### Records from a data collection
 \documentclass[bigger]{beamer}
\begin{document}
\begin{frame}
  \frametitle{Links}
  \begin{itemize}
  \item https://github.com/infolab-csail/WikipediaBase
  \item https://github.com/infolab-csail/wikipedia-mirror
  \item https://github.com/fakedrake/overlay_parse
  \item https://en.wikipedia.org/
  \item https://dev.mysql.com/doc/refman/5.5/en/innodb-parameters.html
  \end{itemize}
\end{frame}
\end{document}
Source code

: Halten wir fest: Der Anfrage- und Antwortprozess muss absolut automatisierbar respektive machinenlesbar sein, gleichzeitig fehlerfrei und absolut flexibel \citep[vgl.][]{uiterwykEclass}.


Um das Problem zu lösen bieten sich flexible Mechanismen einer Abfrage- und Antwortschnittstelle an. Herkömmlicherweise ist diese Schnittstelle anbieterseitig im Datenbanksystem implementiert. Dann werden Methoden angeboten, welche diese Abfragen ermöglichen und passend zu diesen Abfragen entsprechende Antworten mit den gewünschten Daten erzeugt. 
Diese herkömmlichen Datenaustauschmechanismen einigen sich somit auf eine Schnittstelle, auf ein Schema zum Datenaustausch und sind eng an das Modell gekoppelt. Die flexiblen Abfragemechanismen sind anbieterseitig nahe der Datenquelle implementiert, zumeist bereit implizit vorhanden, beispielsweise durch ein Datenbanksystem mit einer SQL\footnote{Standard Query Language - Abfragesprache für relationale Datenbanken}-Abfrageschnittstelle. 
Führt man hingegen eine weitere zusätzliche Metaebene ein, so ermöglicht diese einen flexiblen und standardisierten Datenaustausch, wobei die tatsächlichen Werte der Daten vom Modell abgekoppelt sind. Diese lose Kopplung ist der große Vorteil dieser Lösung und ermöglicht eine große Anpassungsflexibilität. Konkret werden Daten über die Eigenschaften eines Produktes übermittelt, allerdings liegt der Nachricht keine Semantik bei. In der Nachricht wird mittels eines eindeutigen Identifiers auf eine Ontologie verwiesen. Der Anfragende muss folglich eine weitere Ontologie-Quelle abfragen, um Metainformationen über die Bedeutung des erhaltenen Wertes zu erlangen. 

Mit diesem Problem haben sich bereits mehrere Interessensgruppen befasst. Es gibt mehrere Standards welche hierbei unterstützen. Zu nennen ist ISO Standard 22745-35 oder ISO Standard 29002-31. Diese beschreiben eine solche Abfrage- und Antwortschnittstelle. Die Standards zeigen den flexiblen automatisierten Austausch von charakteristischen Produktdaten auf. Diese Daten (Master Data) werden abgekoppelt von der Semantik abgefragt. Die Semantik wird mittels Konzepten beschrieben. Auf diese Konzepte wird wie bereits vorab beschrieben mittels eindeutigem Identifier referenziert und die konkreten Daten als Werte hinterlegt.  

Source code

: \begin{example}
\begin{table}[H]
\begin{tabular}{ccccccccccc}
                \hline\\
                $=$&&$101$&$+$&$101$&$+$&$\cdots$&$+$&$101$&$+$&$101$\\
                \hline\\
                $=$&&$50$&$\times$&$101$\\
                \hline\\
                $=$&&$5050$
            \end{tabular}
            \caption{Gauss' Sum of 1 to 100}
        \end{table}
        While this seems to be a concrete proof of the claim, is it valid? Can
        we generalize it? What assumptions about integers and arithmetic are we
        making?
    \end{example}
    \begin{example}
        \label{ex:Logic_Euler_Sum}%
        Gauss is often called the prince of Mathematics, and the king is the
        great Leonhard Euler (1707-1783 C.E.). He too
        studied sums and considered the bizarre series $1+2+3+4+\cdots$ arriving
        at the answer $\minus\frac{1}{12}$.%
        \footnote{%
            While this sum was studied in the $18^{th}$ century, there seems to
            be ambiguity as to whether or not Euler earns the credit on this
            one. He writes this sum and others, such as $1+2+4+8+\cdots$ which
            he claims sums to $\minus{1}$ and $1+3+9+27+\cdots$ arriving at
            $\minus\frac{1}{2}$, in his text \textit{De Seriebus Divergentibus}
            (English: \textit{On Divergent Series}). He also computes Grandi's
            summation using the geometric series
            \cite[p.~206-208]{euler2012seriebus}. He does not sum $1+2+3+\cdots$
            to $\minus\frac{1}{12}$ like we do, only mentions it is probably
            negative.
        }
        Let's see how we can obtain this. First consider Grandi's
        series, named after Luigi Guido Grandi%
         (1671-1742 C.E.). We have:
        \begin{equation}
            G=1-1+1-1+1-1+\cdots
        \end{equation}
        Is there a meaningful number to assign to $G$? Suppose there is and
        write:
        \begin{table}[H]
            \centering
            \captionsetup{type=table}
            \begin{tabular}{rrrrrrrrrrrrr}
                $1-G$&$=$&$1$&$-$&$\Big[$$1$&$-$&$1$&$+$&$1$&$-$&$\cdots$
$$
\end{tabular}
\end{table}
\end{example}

### DIRECTIONS
Show every line from the entries above in which "studied" appears.

### EXERCISE ANSWER
        studied sums and considered the bizarre series $1+2+3+4+\cdots$ arriving
            While this sum was studied in the $18^{th}$ century, there seems to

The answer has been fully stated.